Lots of Prayer !!!!!!!!!!!!

Posted by: bigdaddycpa | September 25, 2007 1:55 PM

Rodney - you said you sold a house. Did that mean you were renting with your son? Or was that *snicker* an extra house? Just curious...

Posted by: _Miles | September 25, 2007 1:59 PM

No, it was a "starter" house to go with his "starter" marriage!

Posted by: anonthistime | September 25, 2007 2:04 PM

MN - unless i'm on vacation or cross wires with my editor, i tell guest bloggers when their stuff will run. but some, understandably, cannot or don't chose to read all the comments or choose not to post. i like it when they do participate, but it's not a hard and fast requirement.
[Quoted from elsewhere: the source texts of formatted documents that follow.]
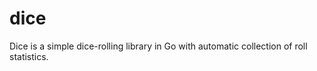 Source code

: dice
====

Dice is a simple dice-rolling library in Go with automatic collection of roll statistics.
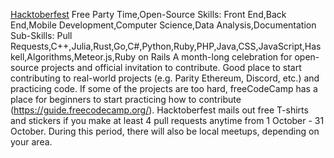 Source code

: 
[Hacktoberfest](https://hacktoberfest.digitalocean.com/)
Free Party Time,Open-Source
Skills: Front End,Back End,Mobile Development,Computer Science,Data Analysis,Documentation
Sub-Skills: Pull Requests,C++,Julia,Rust,Go,C#,Python,Ruby,PHP,Java,CSS,JavaScript,Haskell,Algorithms,Meteor.js,Ruby on Rails
A month-long celebration for open-source projects and official invitation to contribute. Good place to start contributing to real-world projects (e.g. Parity Ethereum, Discord, etc.) and practicing code. If some of the projects are too hard, freeCodeCamp has a place for beginners to start practicing how to contribute (https://guide.freecodecamp.org/). Hacktoberfest mails out free T-shirts and stickers if you make at least 4 pull requests anytime from 1 October - 31 October. During this period, there will also be local meetups, depending on your area.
and i DO have sympathy for working people. i just happen to have sympathy for people at all income levels, even for those who plan for layoffs!

Posted by: lpsteiner | September 25, 2007 2:04 PM

Why Rodney is getting these venemous comments is beyond me today. Sounds like jealousy. He is talking about an unexpected benefit to a bad situation.
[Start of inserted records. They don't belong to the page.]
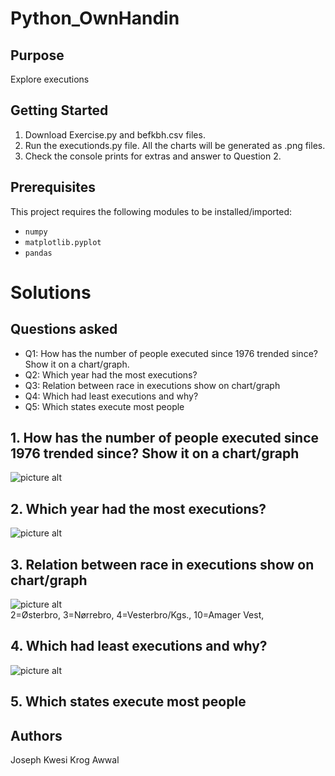 # Python_OwnHandin
Purpose
-------

Explore executions 


Getting Started
-------
1. Download Exercise.py and befkbh.csv files.  
2. Run the executionds.py file. All the charts will be generated as .png files.  
3. Check the console prints for extras and answer to Question 2.

Prerequisites
-------
This project requires the following modules to be installed/imported:
* `numpy`
* `matplotlib.pyplot` 
* `pandas`


# Solutions

Questions asked
-------

 * Q1: How has the number of people executed since 1976 trended since? Show it on a chart/graph.
 * Q2: Which year had the most executions? 
 * Q3: Relation between race in executions show on chart/graph
 * Q4: Which had least executions and why?
 * Q5: Which states execute most people

## 1. How has the number of people executed since 1976 trended since? Show it on a chart/graph
![picture alt](http://imgur.com/a/s2EqZ.png)
## 2. Which year had the most executions? 
![picture alt](http://imgur.com/a/POiyH.PNG)
## 3. Relation between race in executions show on chart/graph
![picture alt](http://imgur.com/a/dF8JP.png)  
2=Østerbro, 3=Nørrebro, 4=Vesterbro/Kgs., 10=Amager Vest, 
## 4. Which had least executions and why?
![picture alt](http://imgur.com/a/ym85A.png)
## 5. Which states execute most people

Authors
-------
 
Joseph Kwesi Krog Awwal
Posted by: pATRICK | September 25, 2007 2:07 PM

Rodney, thanks for posting, it's good know more. I second ArmyBrat's comments on your impressive approach.

I think foamgnome's point about attitude is valid - we all know the bills have to be paid and we all will face the spectre of credit card debt etc when we go through periods of unemployment, but for some people that just doesn't stress them out that much. I think the point isn't that the person with the positive attitidue will be able to avoid getting into debt, but that they won't be as stressed out by it when they do.

I also don't think that the level of stress a person feels correlates to the ability to take responsible action - some people who are really stressed become paralyzed and make terrible decisions; some people who are less prone to stress cut back on their spending and go on; a lot of us are somewhere in the middle.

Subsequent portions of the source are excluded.